From the entries, return every line where the string "Parameters" shows up.

Records provided Start Marker

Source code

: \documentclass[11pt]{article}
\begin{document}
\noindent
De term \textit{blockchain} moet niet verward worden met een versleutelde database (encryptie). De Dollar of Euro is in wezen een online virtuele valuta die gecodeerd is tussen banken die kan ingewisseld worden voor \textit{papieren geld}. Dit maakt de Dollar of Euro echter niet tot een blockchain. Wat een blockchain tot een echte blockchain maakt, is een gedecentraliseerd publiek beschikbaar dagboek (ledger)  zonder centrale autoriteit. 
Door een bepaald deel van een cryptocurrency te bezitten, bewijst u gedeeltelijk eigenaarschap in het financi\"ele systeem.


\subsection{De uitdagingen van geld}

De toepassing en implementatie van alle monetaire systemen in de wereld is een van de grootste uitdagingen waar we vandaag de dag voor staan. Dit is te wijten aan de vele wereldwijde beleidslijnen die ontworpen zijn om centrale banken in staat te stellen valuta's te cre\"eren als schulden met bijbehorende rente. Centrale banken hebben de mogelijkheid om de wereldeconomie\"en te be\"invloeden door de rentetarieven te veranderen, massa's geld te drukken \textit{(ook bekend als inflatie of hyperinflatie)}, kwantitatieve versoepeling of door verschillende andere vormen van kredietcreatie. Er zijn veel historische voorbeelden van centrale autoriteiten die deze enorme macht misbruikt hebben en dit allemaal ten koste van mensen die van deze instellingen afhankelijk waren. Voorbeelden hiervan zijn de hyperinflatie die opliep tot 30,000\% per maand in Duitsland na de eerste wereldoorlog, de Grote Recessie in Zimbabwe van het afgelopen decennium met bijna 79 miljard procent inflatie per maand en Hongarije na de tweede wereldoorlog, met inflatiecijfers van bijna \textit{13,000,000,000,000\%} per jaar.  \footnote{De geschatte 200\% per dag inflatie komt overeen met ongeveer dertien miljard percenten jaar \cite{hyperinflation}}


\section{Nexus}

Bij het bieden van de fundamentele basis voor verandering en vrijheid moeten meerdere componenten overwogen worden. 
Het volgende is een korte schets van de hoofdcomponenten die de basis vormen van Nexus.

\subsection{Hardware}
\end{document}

Records provided End Marker
Records provided Start Marker

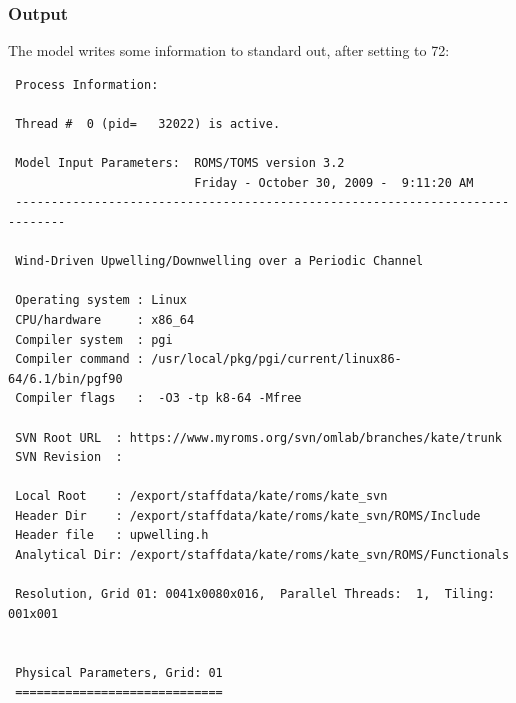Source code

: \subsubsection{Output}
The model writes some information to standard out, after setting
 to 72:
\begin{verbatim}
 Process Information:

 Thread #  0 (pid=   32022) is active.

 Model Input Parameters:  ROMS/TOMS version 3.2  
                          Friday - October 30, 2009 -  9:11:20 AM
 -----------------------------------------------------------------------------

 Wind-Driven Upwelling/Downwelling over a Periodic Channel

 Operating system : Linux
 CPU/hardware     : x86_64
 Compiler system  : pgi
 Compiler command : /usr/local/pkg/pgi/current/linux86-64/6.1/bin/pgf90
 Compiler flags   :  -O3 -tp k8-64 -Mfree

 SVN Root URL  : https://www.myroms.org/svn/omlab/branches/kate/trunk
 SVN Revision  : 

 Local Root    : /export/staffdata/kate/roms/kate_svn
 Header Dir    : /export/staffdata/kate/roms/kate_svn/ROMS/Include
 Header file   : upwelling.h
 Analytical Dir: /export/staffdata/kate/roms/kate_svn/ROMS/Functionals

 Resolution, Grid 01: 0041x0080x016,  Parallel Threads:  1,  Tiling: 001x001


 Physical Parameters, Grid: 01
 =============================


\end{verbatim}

Records provided End Marker
Records provided Start Marker

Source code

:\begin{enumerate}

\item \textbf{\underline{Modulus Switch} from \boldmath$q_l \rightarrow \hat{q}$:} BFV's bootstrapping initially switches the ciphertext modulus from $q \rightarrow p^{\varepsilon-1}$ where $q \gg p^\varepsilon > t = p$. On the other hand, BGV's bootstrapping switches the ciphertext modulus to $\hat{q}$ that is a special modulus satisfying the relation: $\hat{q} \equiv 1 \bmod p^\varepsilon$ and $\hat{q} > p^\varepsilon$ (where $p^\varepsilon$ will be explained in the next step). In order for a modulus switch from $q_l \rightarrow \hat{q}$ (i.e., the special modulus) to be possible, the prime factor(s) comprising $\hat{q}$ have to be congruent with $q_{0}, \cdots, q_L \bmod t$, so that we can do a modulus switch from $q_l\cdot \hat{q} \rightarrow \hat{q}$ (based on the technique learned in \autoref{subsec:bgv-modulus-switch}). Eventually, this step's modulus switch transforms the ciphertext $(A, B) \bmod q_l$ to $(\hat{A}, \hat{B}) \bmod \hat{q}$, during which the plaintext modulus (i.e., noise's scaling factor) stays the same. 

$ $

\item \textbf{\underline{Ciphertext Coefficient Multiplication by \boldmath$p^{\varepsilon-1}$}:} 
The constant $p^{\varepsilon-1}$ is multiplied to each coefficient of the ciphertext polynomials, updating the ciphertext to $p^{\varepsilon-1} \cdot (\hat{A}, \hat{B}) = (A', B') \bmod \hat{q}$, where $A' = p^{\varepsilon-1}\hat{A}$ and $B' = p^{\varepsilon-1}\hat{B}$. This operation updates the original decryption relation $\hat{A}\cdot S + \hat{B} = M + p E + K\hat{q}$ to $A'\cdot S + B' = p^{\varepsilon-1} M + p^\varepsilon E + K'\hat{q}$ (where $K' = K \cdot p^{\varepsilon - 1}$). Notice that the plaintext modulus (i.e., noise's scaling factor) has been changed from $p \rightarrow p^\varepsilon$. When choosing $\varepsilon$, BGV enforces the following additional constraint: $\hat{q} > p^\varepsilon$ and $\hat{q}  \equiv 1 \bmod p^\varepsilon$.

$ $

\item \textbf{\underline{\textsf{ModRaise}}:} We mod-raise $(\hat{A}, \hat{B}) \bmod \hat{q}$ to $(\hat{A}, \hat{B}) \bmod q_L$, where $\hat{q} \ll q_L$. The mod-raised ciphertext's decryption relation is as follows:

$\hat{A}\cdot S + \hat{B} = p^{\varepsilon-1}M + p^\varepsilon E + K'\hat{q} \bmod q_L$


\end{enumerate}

Records provided End Marker

■ Answer to this task ■
 Model Input Parameters:  ROMS/TOMS version 3.2  
 Physical Parameters, Grid: 01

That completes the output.